##### Excerpted data #####

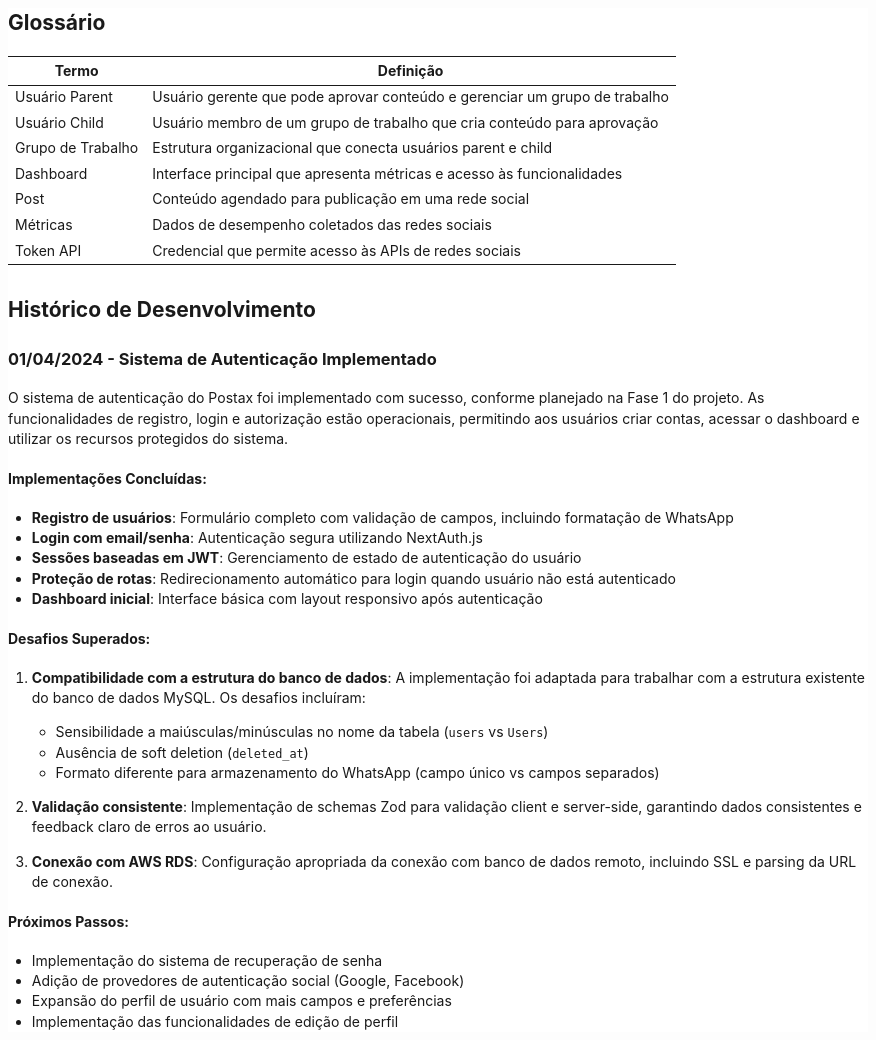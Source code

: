 ## Glossário

| Termo | Definição |
|-------|-----------|
| Usuário Parent | Usuário gerente que pode aprovar conteúdo e gerenciar um grupo de trabalho |
| Usuário Child | Usuário membro de um grupo de trabalho que cria conteúdo para aprovação |
| Grupo de Trabalho | Estrutura organizacional que conecta usuários parent e child |
| Dashboard | Interface principal que apresenta métricas e acesso às funcionalidades |
| Post | Conteúdo agendado para publicação em uma rede social |
| Métricas | Dados de desempenho coletados das redes sociais |
| Token API | Credencial que permite acesso às APIs de redes sociais |

## Histórico de Desenvolvimento

### 01/04/2024 - Sistema de Autenticação Implementado

O sistema de autenticação do Postax foi implementado com sucesso, conforme planejado na Fase 1 do projeto. As funcionalidades de registro, login e autorização estão operacionais, permitindo aos usuários criar contas, acessar o dashboard e utilizar os recursos protegidos do sistema.

#### Implementações Concluídas:
- **Registro de usuários**: Formulário completo com validação de campos, incluindo formatação de WhatsApp
- **Login com email/senha**: Autenticação segura utilizando NextAuth.js
- **Sessões baseadas em JWT**: Gerenciamento de estado de autenticação do usuário
- **Proteção de rotas**: Redirecionamento automático para login quando usuário não está autenticado
- **Dashboard inicial**: Interface básica com layout responsivo após autenticação

#### Desafios Superados:
1. **Compatibilidade com a estrutura do banco de dados**: A implementação foi adaptada para trabalhar com a estrutura existente do banco de dados MySQL. Os desafios incluíram:
   - Sensibilidade a maiúsculas/minúsculas no nome da tabela (`users` vs `Users`)
   - Ausência de soft deletion (`deleted_at`)
   - Formato diferente para armazenamento do WhatsApp (campo único vs campos separados)

2. **Validação consistente**: Implementação de schemas Zod para validação client e server-side, garantindo dados consistentes e feedback claro de erros ao usuário.

3. **Conexão com AWS RDS**: Configuração apropriada da conexão com banco de dados remoto, incluindo SSL e parsing da URL de conexão.

#### Próximos Passos:
- Implementação do sistema de recuperação de senha
- Adição de provedores de autenticação social (Google, Facebook)
- Expansão do perfil de usuário com mais campos e preferências
- Implementação das funcionalidades de edição de perfil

#####

Repeat only the lines starting at the one that contains "de redes sociais |" and ending at the last line above, exactly as written.

*Answer space*.
| Token API | Credencial que permite acesso às APIs de redes sociais |

## Histórico de Desenvolvimento

### 01/04/2024 - Sistema de Autenticação Implementado

O sistema de autenticação do Postax foi implementado com sucesso, conforme planejado na Fase 1 do projeto. As funcionalidades de registro, login e autorização estão operacionais, permitindo aos usuários criar contas, acessar o dashboard e utilizar os recursos protegidos do sistema.

#### Implementações Concluídas:
- **Registro de usuários**: Formulário completo com validação de campos, incluindo formatação de WhatsApp
- **Login com email/senha**: Autenticação segura utilizando NextAuth.js
- **Sessões baseadas em JWT**: Gerenciamento de estado de autenticação do usuário
- **Proteção de rotas**: Redirecionamento automático para login quando usuário não está autenticado
- **Dashboard inicial**: Interface básica com layout responsivo após autenticação

#### Desafios Superados:
1. **Compatibilidade com a estrutura do banco de dados**: A implementação foi adaptada para trabalhar com a estrutura existente do banco de dados MySQL. Os desafios incluíram:
   - Sensibilidade a maiúsculas/minúsculas no nome da tabela (`users` vs `Users`)
   - Ausência de soft deletion (`deleted_at`)
   - Formato diferente para armazenamento do WhatsApp (campo único vs campos separados)

2. **Validação consistente**: Implementação de schemas Zod para validação client e server-side, garantindo dados consistentes e feedback claro de erros ao usuário.

3. **Conexão com AWS RDS**: Configuração apropriada da conexão com banco de dados remoto, incluindo SSL e parsing da URL de conexão.

#### Próximos Passos:
- Implementação do sistema de recuperação de senha
- Adição de provedores de autenticação social (Google, Facebook)
- Expansão do perfil de usuário com mais campos e preferências
- Implementação das funcionalidades de edição de perfil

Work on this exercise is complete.